Le 11 mars 2022, MM. [V] [M], [R] [H] et [A] [D] ont formé surenchère au greffe du tribunal judiciaire.
Le 28 mars 2022, la sarl BCH a formé une contestation de cette déclaration de surenchère.
Le 8 avril 2022, la sci Pain-Barbedienne, débitrice saisie, a été placée en redressement judiciaire par jugement du tribunal judiciaire de Saint-Malo.
Par conclusions signifiées pour l’audience du 3 mai 2022, le Crédit mutuel d'[Localité 19] a sollicité l’arrêt de la procédure de saisie immobilière en application de l’article L.622-21 II du code de commerce, demande à laquelle s’est associée la sci Pain-Barbedienne tandis que la sarl BCH a conclu à la nullité de la surenchère et au caractère définitif de l’adjudication ordonnée le 1er mars 2022 à son profit.
Par jugement du 6 septembre 2022, le juge de l’exécution du tribunal judiciaire de Saint-Brieuc a retenu que l’adjudication du 1er mars 2022 n’était pas devenue définitive avant le jugement du 8 avril 2022 puisqu’une déclaration de surenchère était intervenue au greffe le 11 mars 2022 et que la procédure faisant suite à la surenchère n’était donc pas terminée, ajoutant que le fait que la surenchère était contestée par la sarl BCH ne pouvait avoir pour effet, s’il était fait droit à cette contestation et aux demandes, de rendre l’adjudication définitive avec effet rétroactif au 1er mars 2022.
Le juge de l’exécution a :
– constaté l’ouverture par jugement du 8 avril 2022 d’une procédure de redressement judiciaire à l’encontre de la sci Pain-Barbedienne,
– ordonné l’arrêt de la procédure de saisie immobilière engagée à son encontre,
– ordonné la mention du jugement à intervenir en marge de la copie du commandement signifié à la sci Pain-Barbedienne publié au service de la publicité foncière de Saint-Brieuc le 25 mai 2021 Volume 2021 S n° 10,
– rappelé que la procédure de saisie immobilière pourra être reprise par conclusions à l’issue de la procédure de redressement judiciaire ouverte à l’encontre de la sci Pain-Barbedienne ou, en cas de conversion en liquidation judiciaire, par subrogation du mandataire liquidateur,
– dit que les dépens seront employés en frais préalables de la vente.

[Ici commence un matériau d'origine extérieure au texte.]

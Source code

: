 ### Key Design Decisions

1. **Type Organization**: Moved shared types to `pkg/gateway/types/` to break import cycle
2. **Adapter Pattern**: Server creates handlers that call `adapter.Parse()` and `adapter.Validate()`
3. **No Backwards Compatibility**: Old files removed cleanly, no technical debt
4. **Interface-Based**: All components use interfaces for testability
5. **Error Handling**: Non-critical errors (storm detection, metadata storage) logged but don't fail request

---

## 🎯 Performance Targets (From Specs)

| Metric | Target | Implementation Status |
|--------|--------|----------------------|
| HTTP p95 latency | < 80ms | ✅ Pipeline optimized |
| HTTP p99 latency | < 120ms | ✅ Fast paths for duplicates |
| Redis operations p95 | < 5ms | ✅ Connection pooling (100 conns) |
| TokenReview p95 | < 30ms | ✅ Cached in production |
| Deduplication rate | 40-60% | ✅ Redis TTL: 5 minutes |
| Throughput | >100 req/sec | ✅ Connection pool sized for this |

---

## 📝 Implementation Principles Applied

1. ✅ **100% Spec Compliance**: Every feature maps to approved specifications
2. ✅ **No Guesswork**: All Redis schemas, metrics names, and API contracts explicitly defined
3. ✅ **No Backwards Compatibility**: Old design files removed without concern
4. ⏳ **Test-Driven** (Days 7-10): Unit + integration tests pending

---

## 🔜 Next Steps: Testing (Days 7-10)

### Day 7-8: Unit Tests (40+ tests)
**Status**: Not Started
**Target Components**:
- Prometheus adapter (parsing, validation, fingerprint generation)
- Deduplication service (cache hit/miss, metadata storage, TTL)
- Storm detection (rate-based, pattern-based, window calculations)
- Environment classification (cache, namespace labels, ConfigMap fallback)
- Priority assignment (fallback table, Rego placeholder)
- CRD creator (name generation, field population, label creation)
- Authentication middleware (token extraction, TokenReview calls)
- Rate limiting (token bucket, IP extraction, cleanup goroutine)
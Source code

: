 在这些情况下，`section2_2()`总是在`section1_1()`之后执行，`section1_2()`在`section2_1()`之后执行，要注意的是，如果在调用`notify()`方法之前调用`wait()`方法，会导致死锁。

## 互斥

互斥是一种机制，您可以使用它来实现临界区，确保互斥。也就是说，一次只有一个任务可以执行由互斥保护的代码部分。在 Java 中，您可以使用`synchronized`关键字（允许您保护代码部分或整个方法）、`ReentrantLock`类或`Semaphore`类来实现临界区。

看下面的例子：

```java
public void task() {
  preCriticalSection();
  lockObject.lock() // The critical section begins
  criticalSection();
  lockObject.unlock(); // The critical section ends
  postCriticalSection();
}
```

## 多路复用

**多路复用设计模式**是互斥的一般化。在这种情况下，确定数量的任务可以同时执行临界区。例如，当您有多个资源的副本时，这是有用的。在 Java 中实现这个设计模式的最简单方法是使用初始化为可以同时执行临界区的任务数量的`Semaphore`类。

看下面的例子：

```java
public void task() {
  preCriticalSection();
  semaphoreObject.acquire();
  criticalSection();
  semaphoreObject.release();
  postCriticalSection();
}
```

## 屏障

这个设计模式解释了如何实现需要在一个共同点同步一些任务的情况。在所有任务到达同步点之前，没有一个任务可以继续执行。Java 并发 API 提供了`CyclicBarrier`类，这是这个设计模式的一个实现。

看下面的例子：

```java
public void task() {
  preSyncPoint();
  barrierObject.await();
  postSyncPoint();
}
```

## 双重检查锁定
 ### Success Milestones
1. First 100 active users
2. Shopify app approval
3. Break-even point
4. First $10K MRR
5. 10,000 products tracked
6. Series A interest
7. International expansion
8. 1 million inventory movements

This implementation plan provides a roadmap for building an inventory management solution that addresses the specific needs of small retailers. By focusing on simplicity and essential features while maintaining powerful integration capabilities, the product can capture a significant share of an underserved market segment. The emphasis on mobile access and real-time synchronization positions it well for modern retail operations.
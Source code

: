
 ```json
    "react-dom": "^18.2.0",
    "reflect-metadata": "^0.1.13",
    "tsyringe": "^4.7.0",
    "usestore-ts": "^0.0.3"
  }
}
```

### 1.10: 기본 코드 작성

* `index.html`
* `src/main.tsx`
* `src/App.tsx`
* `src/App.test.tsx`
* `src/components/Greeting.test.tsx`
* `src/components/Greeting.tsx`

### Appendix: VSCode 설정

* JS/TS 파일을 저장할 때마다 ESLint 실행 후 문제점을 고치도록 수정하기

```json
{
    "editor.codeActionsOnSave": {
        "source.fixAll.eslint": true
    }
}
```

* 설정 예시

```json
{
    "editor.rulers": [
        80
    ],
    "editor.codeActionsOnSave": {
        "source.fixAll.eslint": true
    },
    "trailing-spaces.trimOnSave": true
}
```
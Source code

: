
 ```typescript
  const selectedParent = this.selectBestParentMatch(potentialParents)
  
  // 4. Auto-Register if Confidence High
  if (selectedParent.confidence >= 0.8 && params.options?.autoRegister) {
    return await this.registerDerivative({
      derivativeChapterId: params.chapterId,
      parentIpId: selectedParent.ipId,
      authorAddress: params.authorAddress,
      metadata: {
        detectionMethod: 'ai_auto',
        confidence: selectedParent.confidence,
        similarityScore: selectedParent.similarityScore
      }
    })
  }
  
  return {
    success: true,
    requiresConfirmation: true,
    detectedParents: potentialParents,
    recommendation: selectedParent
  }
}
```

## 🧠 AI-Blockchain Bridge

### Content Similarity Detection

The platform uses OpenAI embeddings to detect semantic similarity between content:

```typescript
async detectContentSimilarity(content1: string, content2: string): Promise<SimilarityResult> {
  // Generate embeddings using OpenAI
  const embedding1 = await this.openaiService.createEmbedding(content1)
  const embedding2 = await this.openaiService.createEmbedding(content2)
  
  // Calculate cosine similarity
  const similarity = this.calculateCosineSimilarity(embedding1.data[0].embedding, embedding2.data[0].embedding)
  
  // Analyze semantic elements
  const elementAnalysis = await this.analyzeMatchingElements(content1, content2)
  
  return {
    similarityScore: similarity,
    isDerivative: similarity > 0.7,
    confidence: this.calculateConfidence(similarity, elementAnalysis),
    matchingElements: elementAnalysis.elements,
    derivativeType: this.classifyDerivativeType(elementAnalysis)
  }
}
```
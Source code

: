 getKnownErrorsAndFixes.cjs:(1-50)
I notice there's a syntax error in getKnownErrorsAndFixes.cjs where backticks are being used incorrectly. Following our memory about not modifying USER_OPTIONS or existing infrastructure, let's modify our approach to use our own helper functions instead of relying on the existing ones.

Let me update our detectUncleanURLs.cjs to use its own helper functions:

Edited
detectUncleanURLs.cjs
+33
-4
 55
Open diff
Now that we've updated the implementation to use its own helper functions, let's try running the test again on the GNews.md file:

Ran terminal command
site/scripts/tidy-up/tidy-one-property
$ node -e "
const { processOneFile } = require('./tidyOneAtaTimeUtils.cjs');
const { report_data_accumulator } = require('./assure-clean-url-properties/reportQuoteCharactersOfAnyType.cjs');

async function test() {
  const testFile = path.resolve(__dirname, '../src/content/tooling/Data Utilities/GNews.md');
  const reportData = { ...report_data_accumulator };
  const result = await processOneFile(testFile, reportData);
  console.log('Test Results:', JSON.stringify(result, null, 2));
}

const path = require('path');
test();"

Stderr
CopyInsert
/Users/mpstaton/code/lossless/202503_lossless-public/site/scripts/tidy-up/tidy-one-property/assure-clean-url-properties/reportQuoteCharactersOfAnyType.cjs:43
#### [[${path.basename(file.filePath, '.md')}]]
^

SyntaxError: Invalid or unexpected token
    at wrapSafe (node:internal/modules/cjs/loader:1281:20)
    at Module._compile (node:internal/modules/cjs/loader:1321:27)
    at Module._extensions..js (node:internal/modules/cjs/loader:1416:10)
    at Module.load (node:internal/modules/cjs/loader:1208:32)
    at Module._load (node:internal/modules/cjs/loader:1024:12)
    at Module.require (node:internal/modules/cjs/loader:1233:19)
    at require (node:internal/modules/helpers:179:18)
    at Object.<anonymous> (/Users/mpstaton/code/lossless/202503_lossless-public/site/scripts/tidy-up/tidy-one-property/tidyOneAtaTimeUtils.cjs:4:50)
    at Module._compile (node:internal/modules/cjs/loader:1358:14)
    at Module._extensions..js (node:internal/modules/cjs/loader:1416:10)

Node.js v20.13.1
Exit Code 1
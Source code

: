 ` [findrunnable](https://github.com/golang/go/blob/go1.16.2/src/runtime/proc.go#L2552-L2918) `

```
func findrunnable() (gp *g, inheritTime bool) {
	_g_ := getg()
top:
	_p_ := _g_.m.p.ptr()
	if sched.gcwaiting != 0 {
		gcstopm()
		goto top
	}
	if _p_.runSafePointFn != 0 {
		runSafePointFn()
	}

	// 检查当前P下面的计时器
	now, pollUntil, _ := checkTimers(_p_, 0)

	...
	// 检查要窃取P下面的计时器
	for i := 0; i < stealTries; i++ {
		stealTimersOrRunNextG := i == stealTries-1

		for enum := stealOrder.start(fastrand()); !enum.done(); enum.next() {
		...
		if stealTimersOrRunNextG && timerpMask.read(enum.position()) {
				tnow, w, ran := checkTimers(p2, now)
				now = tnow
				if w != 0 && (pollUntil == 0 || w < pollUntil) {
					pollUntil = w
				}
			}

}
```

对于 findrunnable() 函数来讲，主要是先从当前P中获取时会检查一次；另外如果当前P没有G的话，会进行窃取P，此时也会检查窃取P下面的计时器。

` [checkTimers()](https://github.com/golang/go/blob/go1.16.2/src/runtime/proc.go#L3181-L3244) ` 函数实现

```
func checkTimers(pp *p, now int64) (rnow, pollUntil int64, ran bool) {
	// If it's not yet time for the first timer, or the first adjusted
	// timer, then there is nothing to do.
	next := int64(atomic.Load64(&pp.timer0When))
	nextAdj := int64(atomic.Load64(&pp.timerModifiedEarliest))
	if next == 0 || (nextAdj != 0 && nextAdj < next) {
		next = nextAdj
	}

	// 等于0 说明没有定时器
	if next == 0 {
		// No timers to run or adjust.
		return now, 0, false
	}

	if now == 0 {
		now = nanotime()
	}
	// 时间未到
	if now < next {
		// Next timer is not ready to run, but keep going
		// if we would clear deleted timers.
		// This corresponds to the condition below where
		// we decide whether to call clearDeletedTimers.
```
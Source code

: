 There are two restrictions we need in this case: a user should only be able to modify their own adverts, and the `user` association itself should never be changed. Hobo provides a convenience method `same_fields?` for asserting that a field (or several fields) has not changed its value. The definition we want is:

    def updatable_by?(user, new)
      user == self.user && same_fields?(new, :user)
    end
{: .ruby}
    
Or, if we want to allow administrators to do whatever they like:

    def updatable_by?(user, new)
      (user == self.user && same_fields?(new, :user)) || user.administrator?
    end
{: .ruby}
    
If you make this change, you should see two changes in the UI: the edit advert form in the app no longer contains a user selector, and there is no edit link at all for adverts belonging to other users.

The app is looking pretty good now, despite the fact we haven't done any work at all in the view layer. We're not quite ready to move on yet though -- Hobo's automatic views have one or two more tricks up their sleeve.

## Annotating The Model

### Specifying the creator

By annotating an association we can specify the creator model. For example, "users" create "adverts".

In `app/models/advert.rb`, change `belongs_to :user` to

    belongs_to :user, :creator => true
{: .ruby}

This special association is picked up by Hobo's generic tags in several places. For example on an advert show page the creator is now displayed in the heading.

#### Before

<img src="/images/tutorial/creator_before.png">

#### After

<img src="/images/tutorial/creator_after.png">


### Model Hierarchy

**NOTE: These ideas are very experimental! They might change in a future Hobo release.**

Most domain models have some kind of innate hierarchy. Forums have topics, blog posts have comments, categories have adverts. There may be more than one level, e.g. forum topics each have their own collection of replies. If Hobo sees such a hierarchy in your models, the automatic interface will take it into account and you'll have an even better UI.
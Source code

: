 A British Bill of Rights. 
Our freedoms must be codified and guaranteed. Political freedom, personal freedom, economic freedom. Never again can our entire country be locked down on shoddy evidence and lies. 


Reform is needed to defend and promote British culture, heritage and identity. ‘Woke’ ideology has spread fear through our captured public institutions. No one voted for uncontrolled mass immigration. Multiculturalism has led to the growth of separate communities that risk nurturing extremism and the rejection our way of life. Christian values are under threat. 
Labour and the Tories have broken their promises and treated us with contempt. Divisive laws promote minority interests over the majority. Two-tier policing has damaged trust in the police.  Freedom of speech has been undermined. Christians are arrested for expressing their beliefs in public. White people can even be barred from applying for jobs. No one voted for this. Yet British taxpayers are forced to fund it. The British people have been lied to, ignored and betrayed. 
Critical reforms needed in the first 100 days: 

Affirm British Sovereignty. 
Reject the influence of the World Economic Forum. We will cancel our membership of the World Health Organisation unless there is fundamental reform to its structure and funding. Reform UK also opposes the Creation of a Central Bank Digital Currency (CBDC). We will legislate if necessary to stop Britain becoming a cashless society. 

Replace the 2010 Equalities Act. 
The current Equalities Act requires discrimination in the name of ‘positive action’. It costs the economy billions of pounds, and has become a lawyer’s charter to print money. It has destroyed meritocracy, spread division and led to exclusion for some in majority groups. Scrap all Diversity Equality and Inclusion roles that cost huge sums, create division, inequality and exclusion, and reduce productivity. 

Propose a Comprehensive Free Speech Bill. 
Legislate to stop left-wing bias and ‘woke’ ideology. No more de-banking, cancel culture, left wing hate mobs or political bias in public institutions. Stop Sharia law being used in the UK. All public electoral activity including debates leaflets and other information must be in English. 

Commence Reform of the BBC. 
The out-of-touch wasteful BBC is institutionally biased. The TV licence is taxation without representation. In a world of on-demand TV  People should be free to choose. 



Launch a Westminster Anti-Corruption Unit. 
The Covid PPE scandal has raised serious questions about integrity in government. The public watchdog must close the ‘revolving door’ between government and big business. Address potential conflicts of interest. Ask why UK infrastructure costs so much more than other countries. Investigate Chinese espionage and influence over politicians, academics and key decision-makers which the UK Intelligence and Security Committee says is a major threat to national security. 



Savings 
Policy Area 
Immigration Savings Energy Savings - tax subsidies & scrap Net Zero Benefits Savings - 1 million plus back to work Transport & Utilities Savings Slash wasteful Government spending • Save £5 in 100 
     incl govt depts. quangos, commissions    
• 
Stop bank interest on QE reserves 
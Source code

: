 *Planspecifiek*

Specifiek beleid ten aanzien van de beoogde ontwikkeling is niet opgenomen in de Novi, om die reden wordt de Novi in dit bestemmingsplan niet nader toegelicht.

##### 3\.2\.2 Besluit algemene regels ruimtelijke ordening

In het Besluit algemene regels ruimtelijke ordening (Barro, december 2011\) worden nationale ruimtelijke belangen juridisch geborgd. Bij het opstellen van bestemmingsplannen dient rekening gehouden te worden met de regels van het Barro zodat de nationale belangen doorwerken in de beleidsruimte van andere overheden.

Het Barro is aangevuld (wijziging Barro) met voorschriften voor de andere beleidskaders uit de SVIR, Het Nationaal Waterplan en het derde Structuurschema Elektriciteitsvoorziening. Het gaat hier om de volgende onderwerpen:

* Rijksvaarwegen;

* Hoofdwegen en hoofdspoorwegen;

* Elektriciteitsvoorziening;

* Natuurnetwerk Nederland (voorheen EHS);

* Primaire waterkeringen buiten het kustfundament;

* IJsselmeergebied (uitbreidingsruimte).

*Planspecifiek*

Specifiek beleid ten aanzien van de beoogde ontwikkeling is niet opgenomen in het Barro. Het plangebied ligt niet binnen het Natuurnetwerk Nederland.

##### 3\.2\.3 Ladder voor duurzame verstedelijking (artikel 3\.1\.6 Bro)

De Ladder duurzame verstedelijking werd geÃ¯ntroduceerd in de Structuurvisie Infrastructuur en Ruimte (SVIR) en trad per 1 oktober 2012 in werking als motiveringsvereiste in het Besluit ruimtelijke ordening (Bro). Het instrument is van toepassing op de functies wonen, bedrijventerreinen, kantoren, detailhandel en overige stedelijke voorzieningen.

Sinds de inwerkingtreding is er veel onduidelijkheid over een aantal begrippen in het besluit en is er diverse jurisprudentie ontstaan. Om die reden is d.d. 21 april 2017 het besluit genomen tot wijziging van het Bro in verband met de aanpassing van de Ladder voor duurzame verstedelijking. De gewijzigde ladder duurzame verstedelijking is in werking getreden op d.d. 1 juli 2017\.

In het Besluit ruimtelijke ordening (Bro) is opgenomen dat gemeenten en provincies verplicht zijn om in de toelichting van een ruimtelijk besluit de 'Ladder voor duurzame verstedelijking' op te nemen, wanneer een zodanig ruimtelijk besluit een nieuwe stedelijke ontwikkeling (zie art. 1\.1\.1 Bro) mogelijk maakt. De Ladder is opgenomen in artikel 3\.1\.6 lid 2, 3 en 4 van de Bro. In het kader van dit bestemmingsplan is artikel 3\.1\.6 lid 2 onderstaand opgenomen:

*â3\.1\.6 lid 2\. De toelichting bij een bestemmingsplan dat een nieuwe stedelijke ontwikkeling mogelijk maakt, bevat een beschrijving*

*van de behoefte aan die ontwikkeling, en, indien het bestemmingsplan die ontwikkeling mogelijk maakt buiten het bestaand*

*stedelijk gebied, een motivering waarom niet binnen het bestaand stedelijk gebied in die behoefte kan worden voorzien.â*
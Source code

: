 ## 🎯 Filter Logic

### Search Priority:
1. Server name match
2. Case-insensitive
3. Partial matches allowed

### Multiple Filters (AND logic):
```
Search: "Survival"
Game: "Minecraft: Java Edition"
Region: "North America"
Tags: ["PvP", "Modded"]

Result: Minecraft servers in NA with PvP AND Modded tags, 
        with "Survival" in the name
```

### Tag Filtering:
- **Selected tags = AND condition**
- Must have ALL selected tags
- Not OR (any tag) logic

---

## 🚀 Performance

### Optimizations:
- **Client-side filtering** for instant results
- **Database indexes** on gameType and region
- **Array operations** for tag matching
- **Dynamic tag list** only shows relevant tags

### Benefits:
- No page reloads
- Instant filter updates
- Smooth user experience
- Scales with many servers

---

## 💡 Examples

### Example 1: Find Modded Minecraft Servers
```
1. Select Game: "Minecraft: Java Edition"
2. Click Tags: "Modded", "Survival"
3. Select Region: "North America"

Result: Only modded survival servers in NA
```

Par déclaration du 7 octobre 2022, la société BCH a interjeté appel de l’ensemble des chefs du jugement.
PRÉTENTIONS ET MOYENS DES PARTIES
La sarl BCH, adjudicataire, expose ses demandes et moyens dans ses dernières conclusions remises au greffe et notifiées le 3 novembre 2022 (et le 8 novembre 2022 à la sci Pain-Barbedienne) auxquelles il est renvoyé.
Elle demande à la cour de :
– réformer la décision dont appel en ce qu’elle a constaté l’ouverture d’une procédure de redressement judiciaire et ordonné l’arrêt de la procédure de saisie immobilière engagée à l’encontre de la sci Pain-Barbedienne,
– juger que la contestation de la déclaration de surenchère du 28 mars 2022 a été formée avant le jugement d’ouverture de la procédure de redressement judiciaire du 8 avril 2022,
– juger que la nullité de la déclaration de surenchère remet les parties dans le même état où elles se trouvaient avant ladite déclaration,
– juger que la déclaration de non-condamnation en vertu de l’article
R. 322-411 du code des procédures civiles d’exécution n’a pas été jointe à la déclaration de surenchères,
– juger que la déclaration de surenchère ne permet pas de savoir dans quelles conditions et quelles proportions les personnes physiques surenchérisseuses puissent être poursuivies,
– prononcer la nullité de la surenchère,
– juger en conséquence définitive l’adjudication intervenue le 1er mars 2022 au prix de 170.000 euros à son profit,
– condamner solidairement MM. [M], [H] et [D] à lui régler la somme de 3.000 € au titre de l’article 700 et aux dépens.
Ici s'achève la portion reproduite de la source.